▸ Instructions for the task:
Determine the number of lines below that contain the string "need", and state only that number.

[Stored data entries]

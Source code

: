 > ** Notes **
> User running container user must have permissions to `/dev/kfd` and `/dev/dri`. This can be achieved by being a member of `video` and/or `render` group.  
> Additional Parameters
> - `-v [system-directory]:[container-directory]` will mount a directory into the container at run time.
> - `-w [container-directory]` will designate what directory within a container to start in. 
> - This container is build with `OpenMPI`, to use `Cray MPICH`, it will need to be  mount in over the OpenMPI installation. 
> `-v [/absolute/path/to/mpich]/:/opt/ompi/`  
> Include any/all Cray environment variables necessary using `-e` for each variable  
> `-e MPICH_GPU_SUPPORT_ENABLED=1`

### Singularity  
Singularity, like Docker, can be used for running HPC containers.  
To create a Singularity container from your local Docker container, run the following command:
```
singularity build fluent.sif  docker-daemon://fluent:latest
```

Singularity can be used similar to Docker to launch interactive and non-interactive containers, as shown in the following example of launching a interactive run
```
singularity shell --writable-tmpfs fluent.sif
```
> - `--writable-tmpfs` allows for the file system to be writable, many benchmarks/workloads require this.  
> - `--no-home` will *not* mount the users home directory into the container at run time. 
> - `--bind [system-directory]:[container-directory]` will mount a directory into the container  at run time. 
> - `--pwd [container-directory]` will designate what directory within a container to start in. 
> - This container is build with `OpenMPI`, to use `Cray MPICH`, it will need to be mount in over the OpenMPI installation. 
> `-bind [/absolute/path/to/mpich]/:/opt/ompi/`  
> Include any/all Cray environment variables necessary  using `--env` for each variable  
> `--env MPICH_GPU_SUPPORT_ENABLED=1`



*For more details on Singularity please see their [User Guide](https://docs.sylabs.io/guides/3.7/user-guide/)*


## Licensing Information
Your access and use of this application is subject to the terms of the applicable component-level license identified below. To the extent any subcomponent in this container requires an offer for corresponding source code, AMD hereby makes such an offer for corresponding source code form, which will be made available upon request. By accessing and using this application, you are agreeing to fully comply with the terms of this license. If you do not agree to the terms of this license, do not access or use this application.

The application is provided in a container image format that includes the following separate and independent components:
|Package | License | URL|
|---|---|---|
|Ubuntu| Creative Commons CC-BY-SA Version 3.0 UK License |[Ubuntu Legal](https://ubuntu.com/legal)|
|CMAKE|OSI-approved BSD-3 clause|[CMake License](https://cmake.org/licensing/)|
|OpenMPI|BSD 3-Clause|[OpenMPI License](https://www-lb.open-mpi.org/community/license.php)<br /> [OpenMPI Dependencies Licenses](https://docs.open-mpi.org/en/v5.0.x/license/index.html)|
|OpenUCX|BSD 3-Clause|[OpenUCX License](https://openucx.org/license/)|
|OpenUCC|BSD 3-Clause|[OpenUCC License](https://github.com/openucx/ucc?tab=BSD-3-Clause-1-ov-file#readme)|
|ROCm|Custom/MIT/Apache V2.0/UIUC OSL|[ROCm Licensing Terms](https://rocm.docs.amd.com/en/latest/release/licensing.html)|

▸ Written response:
2